Apologies for the long post but if you get to the end it may help you in some way.

I have an EOS 100 from the pre Sept 2017 production which came with a WG8 carb (stamped on carb). https://www.eos-engine.com/userfiles/files/appendix_manual_EOS_100_EOS_100_Booster.pdf this bulletin explains the change even though they still list the WG8 on the technical details page. EOS ended up sending me a WB37 (there is a long story why they did this which some on here may know about the issue EOS had) to change out my WG8. Note that if you do this you need a new plate that goes between the crank case and carb and new SST throttle cable bracket as the two carbs have completely different mounting orientations.

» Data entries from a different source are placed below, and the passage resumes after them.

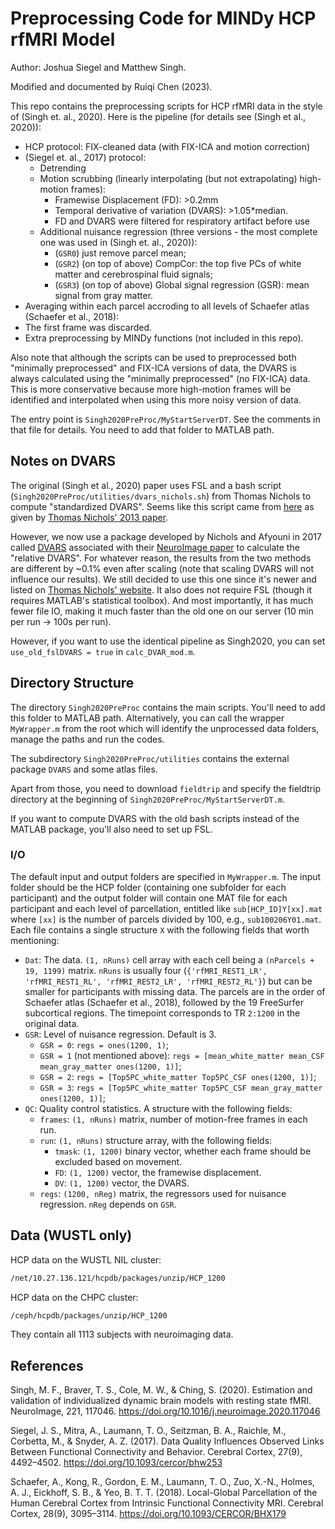 # Preprocessing Code for MINDy HCP rfMRI Model

Author: Joshua Siegel and Matthew Singh.

Modified and documented by Ruiqi Chen (2023).

This repo contains the preprocessing scripts for HCP rfMRI data in the style of (Singh et. al., 2020). Here is the pipeline (for details see (Singh et al., 2020)):

- HCP protocol: FIX-cleaned data (with FIX-ICA and motion correction)
- (Siegel et. al., 2017) protocol:
    - Detrending
    - Motion scrubbing (linearly interpolating (but not extrapolating) high-motion frames):
        - Framewise Displacement (FD): >0.2mm
        - Temporal derivative of variation (DVARS): >1.05*median.
        - FD and DVARS were filtered for respiratory artifact before use
    - Additional nuisance regression (three versions - the most complete one was used in (Singh et. al., 2020)):
        - (`GSR0`) just remove parcel mean;
        - (`GSR2`) (on top of above) CompCor: the top five PCs of white matter and cerebrospinal fluid signals;
        - (`GSR3`) (on top of above) Global signal regression (GSR): mean signal from gray matter.
- Averaging within each parcel accroding to all levels of Schaefer atlas (Schaefer et al., 2018):
- The first frame was discarded.
- Extra preprocessing by MINDy functions (not included in this repo).

Also note that although the scripts can be used to preprocessed both "minimally preprocessed" and FIX-ICA versions of data, the DVARS is always calculated using the "minimally preprocessed" (no FIX-ICA) data. This is more conservative because more high-motion frames will be identified and interpolated when using this more noisy version of data.

The entry point is `Singh2020PreProc/MyStartServerDT`. See the comments in that file for details. You need to add that folder to MATLAB path.

## Notes on DVARS

The original (Singh et al., 2020) paper uses FSL and a bash script (`Singh2020PreProc/utilities/dvars_nichols.sh`) from Thomas Nichols to compute "standardized DVARS". Seems like this script came from [here](https://warwick.ac.uk/fac/sci/statistics/staff/academic-research/nichols/scripts/fsl/dvars.sh) as given by [Thomas Nichols' 2013 paper](https://arxiv.org/abs/1704.01469).

However, we now use a package developed by Nichols and Afyouni in 2017 called [DVARS](https://github.com/asoroosh/DVARS) associated with their [NeuroImage paper](https://doi.org/10.1016/j.neuroimage.2017.12.098) to calculate the "relative DVARS". For whatever reason, the results from the two methods are different by ~0.1% even after scaling (note that scaling DVARS will not influence our results). We still decided to use this one since it's newer and listed on [Thomas Nichols' website](http://www.nisox.org/Software/DSE/). It also does not require FSL (though it requires MATLAB's statistical toolbox). And most importantly, it has much fewer file IO, making it much faster than the old one on our server (10 min per run -> 100s per run).

However, if you want to use the identical pipeline as Singh2020, you can set `use_old_fslDVARS = true` in `calc_DVAR_mod.m`.

## Directory Structure

The directory `Singh2020PreProc` contains the main scripts. You'll need to add this folder to MATLAB path. Alternatively, you can call the wrapper `MyWrapper.m` from the root which will identify the unprocessed data folders, manage the paths and run the codes.

The subdirectory `Singh2020PreProc/utilities` contains the external package `DVARS` and some atlas files.

Apart from those, you need to download `fieldtrip` and specify the fieldtrip directory at the beginning of `Singh2020PreProc/MyStartServerDT.m`.

If you want to compute DVARS with the old bash scripts instead of the MATLAB package, you'll also need to set up FSL.

### I/O

The default input and output folders are specified in `MyWrapper.m`. The input folder should be the HCP folder (containing one subfolder for each participant) and the output folder will contain one MAT file for each participant and each level of parcellation, entitled like `sub[HCP_ID]Y[xx].mat` where `[xx]` is the number of parcels divided by 100, e.g., `sub100206Y01.mat`. Each file contains a single structure `X` with the following fields that worth mentioning:

- `Dat`: The data. `(1, nRuns)` cell array with each cell being a `(nParcels + 19, 1199)` matrix. `nRuns` is usually four (`{'rfMRI_REST1_LR', 'rfMRI_REST1_RL', 'rfMRI_REST2_LR', 'rfMRI_REST2_RL'}`) but can be smaller for participants with missing data. The parcels are in the order of Schaefer atlas (Schaefer et al., 2018), followed by the 19 FreeSurfer subcortical regions. The timepoint corresponds to TR `2:1200` in the original data.
- `GSR`: Level of nuisance regression. Default is 3.
    - `GSR = 0`: `regs = ones(1200, 1)`;
    - `GSR = 1` (not mentioned above): `regs = [mean_white_matter mean_CSF mean_gray_matter ones(1200, 1)]`;
    - `GSR = 2`: `regs = [Top5PC_white_matter Top5PC_CSF ones(1200, 1)]`;
    - `GSR = 3`: `regs = [Top5PC_white_matter Top5PC_CSF mean_gray_matter ones(1200, 1)]`;
- `QC`: Quality control statistics. A structure with the following fields:
    - `frames`: `(1, nRuns)` matrix, number of motion-free frames in each run.
    - `run`: `(1, nRuns)` structure array, with the following fields:
        - `tmask`: `(1, 1200)` binary vector, whether each frame should be excluded based on movement.
        - `FD`: `(1, 1200)` vector, the framewise displacement.
        - `DV`: `(1, 1200)` vector, the DVARS.
    - `regs`: `(1200, nReg)` matrix, the regressors used for nuisance regression. `nReg` depends on `GSR`.

## Data (WUSTL only)

HCP data on the WUSTL NIL cluster:

```bash
/net/10.27.136.121/hcpdb/packages/unzip/HCP_1200
```

HCP data on the CHPC cluster:

```bash
/ceph/hcpdb/packages/unzip/HCP_1200
```

They contain all 1113 subjects with neuroimaging data.

## References

Singh, M. F., Braver, T. S., Cole, M. W., & Ching, S. (2020). Estimation and validation of individualized dynamic brain models with resting state fMRI. NeuroImage, 221, 117046. https://doi.org/10.1016/j.neuroimage.2020.117046

Siegel, J. S., Mitra, A., Laumann, T. O., Seitzman, B. A., Raichle, M., Corbetta, M., & Snyder, A. Z. (2017). Data Quality Influences Observed Links Between Functional Connectivity and Behavior. Cerebral Cortex, 27(9), 4492–4502. https://doi.org/10.1093/cercor/bhw253

Schaefer, A., Kong, R., Gordon, E. M., Laumann, T. O., Zuo, X.-N., Holmes, A. J., Eickhoff, S. B., & Yeo, B. T. T. (2018). Local-Global Parcellation of the Human Cerebral Cortex from Intrinsic Functional Connectivity MRI. Cerebral Cortex, 28(9), 3095–3114. https://doi.org/10.1093/CERCOR/BHX179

Also note that the WB37 is modified so you can't just bolt one on from a random source or you may end up overheating your engine. Your photos are definitely not of a WG8 but it does look a lot like a WB37, especially the shape of the pump side plate. My WB37 has a high speed and low speed needle, as well as the idle adjustment. You mention a high speed needle but the photos don't show if there is a low speed one. A serial number will be stamped on the crankcase of the EOS 100, this will determine if yours is post the Sept 2017 production change and will possibly confirm the carb model. Email Herbert at EOS if you want clarification. 

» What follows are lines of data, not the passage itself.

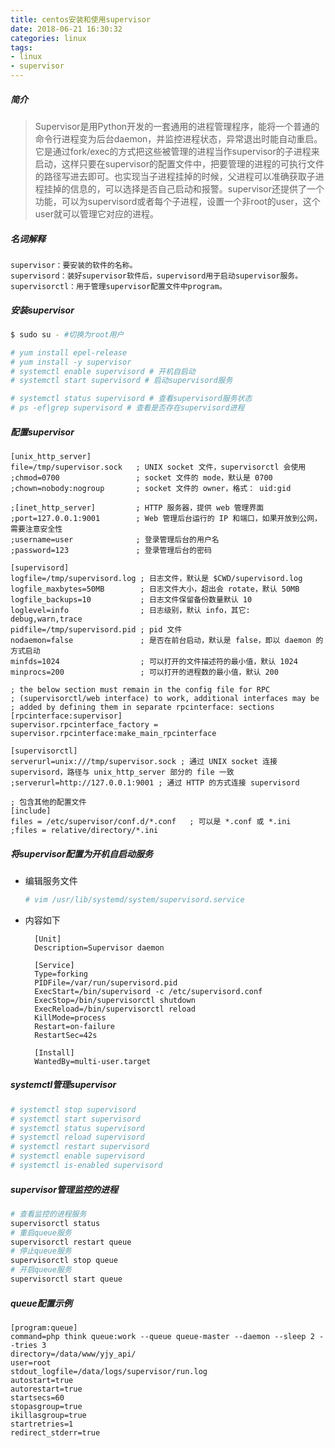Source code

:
 ```yaml
---
title: centos安装和使用supervisor
date: 2018-06-21 16:30:32
categories: linux
tags:
- linux
- supervisor
---
```


##### 简介

> Supervisor是用Python开发的一套通用的进程管理程序，能将一个普通的命令行进程变为后台daemon，并监控进程状态，异常退出时能自动重启。它是通过fork/exec的方式把这些被管理的进程当作supervisor的子进程来启动，这样只要在supervisor的配置文件中，把要管理的进程的可执行文件的路径写进去即可。也实现当子进程挂掉的时候，父进程可以准确获取子进程挂掉的信息的，可以选择是否自己启动和报警。supervisor还提供了一个功能，可以为supervisord或者每个子进程，设置一个非root的user，这个user就可以管理它对应的进程。

##### 名词解释

  ```text
supervisor：要安装的软件的名称。
supervisord：装好supervisor软件后，supervisord用于启动supervisor服务。
supervisorctl：用于管理supervisor配置文件中program。
  ```

##### 安装supervisor
  
  ```bash
  $ sudo su - #切换为root用户
  
  # yum install epel-release
  # yum install -y supervisor
  # systemctl enable supervisord # 开机自启动
  # systemctl start supervisord # 启动supervisord服务
  
  # systemctl status supervisord # 查看supervisord服务状态
  # ps -ef|grep supervisord # 查看是否存在supervisord进程
  ```

##### 配置supervisor

  ```text
[unix_http_server]
file=/tmp/supervisor.sock   ; UNIX socket 文件，supervisorctl 会使用
;chmod=0700                 ; socket 文件的 mode，默认是 0700
;chown=nobody:nogroup       ; socket 文件的 owner，格式： uid:gid

;[inet_http_server]         ; HTTP 服务器，提供 web 管理界面
;port=127.0.0.1:9001        ; Web 管理后台运行的 IP 和端口，如果开放到公网，需要注意安全性
;username=user              ; 登录管理后台的用户名
;password=123               ; 登录管理后台的密码

[supervisord]
logfile=/tmp/supervisord.log ; 日志文件，默认是 $CWD/supervisord.log
logfile_maxbytes=50MB        ; 日志文件大小，超出会 rotate，默认 50MB
logfile_backups=10           ; 日志文件保留备份数量默认 10
loglevel=info                ; 日志级别，默认 info，其它: debug,warn,trace
pidfile=/tmp/supervisord.pid ; pid 文件
nodaemon=false               ; 是否在前台启动，默认是 false，即以 daemon 的方式启动
minfds=1024                  ; 可以打开的文件描述符的最小值，默认 1024
minprocs=200                 ; 可以打开的进程数的最小值，默认 200

; the below section must remain in the config file for RPC
; (supervisorctl/web interface) to work, additional interfaces may be
; added by defining them in separate rpcinterface: sections
[rpcinterface:supervisor]
supervisor.rpcinterface_factory = supervisor.rpcinterface:make_main_rpcinterface

[supervisorctl]
serverurl=unix:///tmp/supervisor.sock ; 通过 UNIX socket 连接 supervisord，路径与 unix_http_server 部分的 file 一致
;serverurl=http://127.0.0.1:9001 ; 通过 HTTP 的方式连接 supervisord

; 包含其他的配置文件
[include]
files = /etc/supervisor/conf.d/*.conf   ; 可以是 *.conf 或 *.ini
;files = relative/directory/*.ini 
  ```

##### 将supervisor配置为开机自启动服务

- 编辑服务文件

  ```bash
  # vim /usr/lib/systemd/system/supervisord.service
  ```
  
- 内容如下

  ```text
    [Unit]
    Description=Supervisor daemon
    
    [Service]
    Type=forking
    PIDFile=/var/run/supervisord.pid
    ExecStart=/bin/supervisord -c /etc/supervisord.conf
    ExecStop=/bin/supervisorctl shutdown
    ExecReload=/bin/supervisorctl reload
    KillMode=process
    Restart=on-failure
    RestartSec=42s
    
    [Install]
    WantedBy=multi-user.target
  ```

##### systemctl管理supervisor

```bash
# systemctl stop supervisord
# systemctl start supervisord
# systemctl status supervisord
# systemctl reload supervisord
# systemctl restart supervisord
# systemctl enable supervisord
# systemctl is-enabled supervisord

```

##### supervisor管理监控的进程

```bash
# 查看监控的进程服务
supervisorctl status
# 重启queue服务
supervisorctl restart queue
# 停止queue服务
supervisorctl stop queue
# 开启queue服务
supervisorctl start queue
```

##### queue配置示例

```text
[program:queue]
command=php think queue:work --queue queue-master --daemon --sleep 2 --tries 3
directory=/data/www/yjy_api/
user=root
stdout_logfile=/data/logs/supervisor/run.log
autostart=true
autorestart=true
startsecs=60
stopasgroup=true
ikillasgroup=true
startretries=1
redirect_stderr=true
```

You mention lack of power and I have a bit of experience in trouble shooting this. The changes I made achieved a consistent RPM at WOT, and a higher WOT rpm, however they may not be endorsed by EOS or others. In saying that a lot of what I did is just general good maintenance. My engine was well out of warranty and it was worth a shot for me instead of buying a new more powerful engine. There is a wealth of information at https://www.southwestairsports.com/ppgtechinfo/ppgtechinfo.htm and I recommend reading everything you can on this site. Start with the basics - clean carb and install a new carb kit (once you've identified the carb), new correctly gapped spark plug, fresh fuel, correctly adjusted metering lever height (1mm for the WB37 according to EOS) and correct pop off pressure (11-13 psi according to EOS). The bulletin in the link above indicates the starting points for the high and low speed needles. Those needle adjustments were almost spot on once I'd confirmed or did everything just mentioned, and the additional changes below. If you can fit a rpm meter and CHT gauge then do it - well worth the investment and helps in the testing phase.

My engine suffered from WOT rpm fade, it would get to about 8500rpm then drop off into the low 7000s. I thought it was from overheating but eventually diagnosed as vapour lock or fuel starvation (which would also probably lead to overheating). I had a bunch of air in the fuel hose just before the inlet into the carb and it stayed there throughout the throttle range. I did these additional things to eliminate vapour lock. I'm not sure what one achieved the most so I assume it was a cumulative effect. 

  • pulled out in-tank filter. This was a Walbro one with a felt sleeve and small round gauze secondary filter. Both the felt and gauze was removed leaving just the weighted clunk. I drilled out the nipple orifice as much as I could (3or 3.5mm I think). Reinstalled into tank
  • Added a 10micron inline filter just before the primer bulb
  • Installed a new 4mm ID engine pulse nipple into the crankcase. This required drilling a new hole and tapping it, then blocking off the existing nipple hole. You could re-tap the existing hole but I couldn't drill out the existing nipple to the 4mm ID as it was too small so elected to go for a new hole so could return to the original pulse hose if I need to
  • Pulled the pulse nipple out of the pump side of the carb (it is interference fit not threaded) and drilled this out as much as I could. I think I got to 3.5mm which was close enough to the 4mm on the crankcase nipple and much bigger than the 2 or 2.5mm ID on the stock nipple. According to Southwest this allows a much stronger pump pulse to power the carb
  • Pulled the fuel inlet nipple from the carb and drilled that out. Again it was only about 2mm and I think I got that to 3 or 3.5mm as well.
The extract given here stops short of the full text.